The fear now is that the manner of Morsi’s removal by the army after just one year in office could benefit extremist currents, some of which are already crowing “We told you so” in online forums.

In an impassioned Facebook posting shortly before he was detained by the army last week, Morsi’s foreign policy adviser Essam el-Haddad warned that the ousting of an elected Islamist government in Egypt would bolster radical forces.

“The message will resonate throughout the Muslim world loud and clear: democracy is not for Muslims,” he wrote. “I do not need to explain in detail the worldwide catastrophic ramifications of this message.”

Morsi's fall will now join the list of crucial turning points in the Islamist memory.
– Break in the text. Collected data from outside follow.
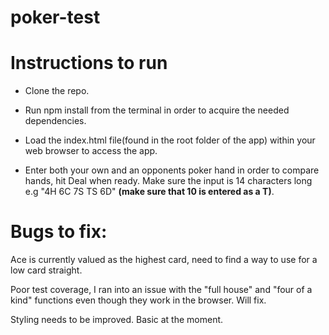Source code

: # poker-test

# Instructions to run

- Clone the repo.

- Run npm install from the terminal in order to acquire the needed dependencies.

- Load the index.html file(found in the root folder of the app) within your web browser to access the app.

- Enter both your own and an opponents poker hand in order to compare hands, hit Deal when ready. Make sure the input is 14 characters long e.g "4H 6C 7S TS 6D" <b>(make sure that 10 is entered as a T)</b>.

# Bugs to fix:

Ace is currently valued as the highest card, need to find a way to use for a low card straight.

Poor test coverage, I ran into an issue with the "full house" and "four of a kind" functions even though they work in the browser. Will fix.

Styling needs to be improved. Basic at the moment.
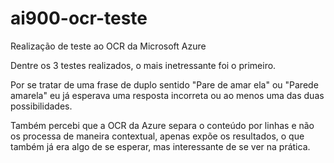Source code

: # ai900-ocr-teste
Realização de teste ao OCR da Microsoft Azure

Dentre os 3 testes realizados, o mais inetressante foi o primeiro.

Por se tratar de uma frase de duplo sentido "Pare de amar ela" ou "Parede amarela" eu já esperava uma resposta incorreta ou ao menos uma das duas possibilidades.

Também percebi que a OCR da Azure separa o conteúdo por linhas e não os processa de maneira contextual, apenas expõe os resultados, o que também já era algo de se esperar, mas interessante de se ver na prática.
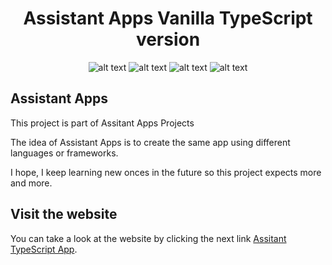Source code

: <div align="center">
<h1>Assistant Apps Vanilla TypeScript version</h1>
  
![alt text](https://img.shields.io/badge/My%20first%20website-2.1.4-green)  ![alt text](https://img.shields.io/badge/Made%20by-Max-brightgreen) ![alt text](https://img.shields.io/badge/Project-Assistant%20Apps-coral) ![alt text](https://img.shields.io/badge/Made%20with-TypeScript-007acc)
</div>

## Assistant Apps

This project is part of Assitant Apps Projects

The idea of Assistant Apps is to create the same app using different languages or frameworks.

I hope, I keep learning new onces in the future so this project expects more and more.

## Visit the website

You can take a look at the website by clicking the next link
[Assitant TypeScript App](https://ts-assistant-app.netlify.app/).

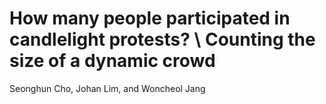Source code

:# How many people participated in candlelight protests? \\ Counting the size of a dynamic crowd
Seonghun Cho, Johan Lim, and Woncheol Jang
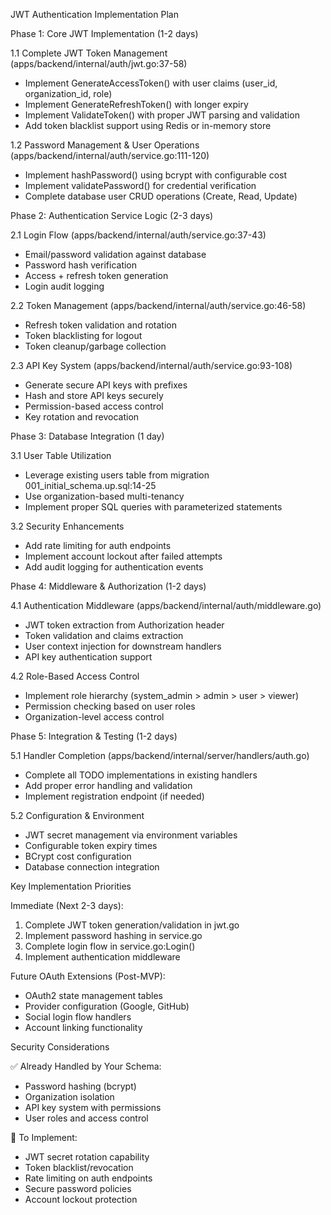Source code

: JWT Authentication Implementation Plan

  Phase 1: Core JWT Implementation (1-2 days)

  1.1 Complete JWT Token Management (apps/backend/internal/auth/jwt.go:37-58)
  - Implement GenerateAccessToken() with user claims (user_id, organization_id, role)
  - Implement GenerateRefreshToken() with longer expiry
  - Implement ValidateToken() with proper JWT parsing and validation
  - Add token blacklist support using Redis or in-memory store

  1.2 Password Management & User Operations (apps/backend/internal/auth/service.go:111-120)
  - Implement hashPassword() using bcrypt with configurable cost
  - Implement validatePassword() for credential verification
  - Complete database user CRUD operations (Create, Read, Update)

  Phase 2: Authentication Service Logic (2-3 days)

  2.1 Login Flow (apps/backend/internal/auth/service.go:37-43)
  - Email/password validation against database
  - Password hash verification
  - Access + refresh token generation
  - Login audit logging

  2.2 Token Management (apps/backend/internal/auth/service.go:46-58)
  - Refresh token validation and rotation
  - Token blacklisting for logout
  - Token cleanup/garbage collection

  2.3 API Key System (apps/backend/internal/auth/service.go:93-108)
  - Generate secure API keys with prefixes
  - Hash and store API keys securely
  - Permission-based access control
  - Key rotation and revocation

  Phase 3: Database Integration (1 day)

  3.1 User Table Utilization
  - Leverage existing users table from migration 001_initial_schema.up.sql:14-25
  - Use organization-based multi-tenancy
  - Implement proper SQL queries with parameterized statements

  3.2 Security Enhancements
  - Add rate limiting for auth endpoints
  - Implement account lockout after failed attempts
  - Add audit logging for authentication events

  Phase 4: Middleware & Authorization (1-2 days)

  4.1 Authentication Middleware (apps/backend/internal/auth/middleware.go)
  - JWT token extraction from Authorization header
  - Token validation and claims extraction
  - User context injection for downstream handlers
  - API key authentication support

  4.2 Role-Based Access Control
  - Implement role hierarchy (system_admin > admin > user > viewer)
  - Permission checking based on user roles
  - Organization-level access control

  Phase 5: Integration & Testing (1-2 days)

  5.1 Handler Completion (apps/backend/internal/server/handlers/auth.go)
  - Complete all TODO implementations in existing handlers
  - Add proper error handling and validation
  - Implement registration endpoint (if needed)

  5.2 Configuration & Environment
  - JWT secret management via environment variables
  - Configurable token expiry times
  - BCrypt cost configuration
  - Database connection integration

  Key Implementation Priorities

  Immediate (Next 2-3 days):
  1. Complete JWT token generation/validation in jwt.go
  2. Implement password hashing in service.go
  3. Complete login flow in service.go:Login()
  4. Implement authentication middleware

  Future OAuth Extensions (Post-MVP):
  - OAuth2 state management tables
  - Provider configuration (Google, GitHub)
  - Social login flow handlers
  - Account linking functionality

  Security Considerations

  ✅ Already Handled by Your Schema:
  - Password hashing (bcrypt)
  - Organization isolation
  - API key system with permissions
  - User roles and access control

  🔧 To Implement:
  - JWT secret rotation capability
  - Token blacklist/revocation
  - Rate limiting on auth endpoints
  - Secure password policies
  - Account lockout protection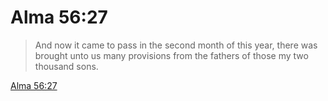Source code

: # Alma 56:27

> And now it came to pass in the second month of this year, there was brought unto us many provisions from the fathers of those my two thousand sons.

[Alma 56:27](https://www.churchofjesuschrist.org/study/scriptures/bofm/alma/56?lang=eng&id=p27#p27)



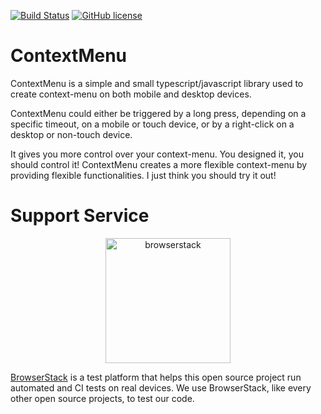 [![Build Status](https://www.travis-ci.org/calebpitan/contextmenu.svg?branch=master)](https://www.travis-ci.org/calebpitan/contextmenu)
[![GitHub license](https://img.shields.io/github/license/calebpitan/contextmenu?color=blue)](https://github.com/calebpitan/contextmenu/blob/master/LICENSE)

# ContextMenu

ContextMenu is a simple and small typescript/javascript library used to create context-menu on both mobile and desktop devices.

ContextMenu could either be triggered by a long press, depending on a specific timeout, on a mobile or touch device, or by a right-click on a desktop or non-touch device.

It gives you more control over your context-menu. You designed it, you should control it! ContextMenu creates a more flexible context-menu by providing flexible functionalities.
I just think you should try it out!

# Support Service

<p style="text-align:center;">
  <a href="https://browserstack.com">
    <img src="https://p14.zdusercontent.com/attachment/1015988/RW6iglmeKjdn856mLzjd6uorO?token=eyJhbGciOiJkaXIiLCJlbmMiOiJBMTI4Q0JDLUhTMjU2In0..hjl1FY7qgeVCOLSe_QJdvQ._v2FG6qeo3J5zwiOmCPcJ8IUgRd0zD0hvV7jDbkySxGASjrue3M1KrAZVgtlRpKeXjyXxglzHXPQHL4xndb3ew8VqZwk1eUERgCG14uV6j1htixNCtuqScprVcr2eHbY3MTXG7Ee5jdkeKnN-mFStCkirACOteMeUTXak9ghX61n1rRk2jpcIv9y0BfTGwUR_zDDd8su4GwYDXJJTxN7Lv2K0HOtW4eTNbmHSjcvzxKVT2ZlHBQxOMbjzkuqycA2_nWuQ4ZFo6I0wZ6_--Cr_FQYfOqB-ucQUcIHdb759TY.5J6Iqbrb6_cEbRYPSt_L-w" alt="browserstack" width="200">
  </a>
</p>

[BrowserStack](https://browserstack.com) is a test platform that helps this open source project run automated and CI tests on real devices. We use BrowserStack, like every other open source projects, to test our code.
These include Algeria in 1991, when the army moved to prevent an Islamist electoral victory, prompting a bloody civil war, and the Palestinian elections in 2006 when Hamas swept the polls only to be ostracised by Europe and the US.


'Narrative of persecution'
"2013 will stand as a historic moment in Islamist lore, shaping future generations of Islamist activists and deepening their already powerful narrative of persecution, repression and regret," Shadi Hamid, director of research at the Brookings Doha Centre, wrote last week.

In a series of tweets, the Somali al-Qaeda affiliate al-Shabab gave a sense of how Morsi’s eviction is being perceived within a more hardline milieu. “[The Muslim Brotherhood] should perhaps learn a little from the lessons of history and those ‘democratically elected’ before them in Algeria or even Hamas. . . It’s now time for the MB to revise its policies, adjust its priorities and turn to the one and the only solution for change: jihad . . . It’s time to remove those rose-tinted spectacles and see the world as accurately as it is, change comes by the bullet alone; NOT the ballot.”

An Arabic language Facebook page, Asalaafy, with almost 250,000 followers and the tagline “Just for Cool Salafieen” (ultra-conservative Salafists), featured several posts decrying what has happened in Egypt.

One post addressing al-Qaeda leader Ayman al-Zawahiri concluded: “Thank you . . . for you have warned us time and again to not enter the political game.”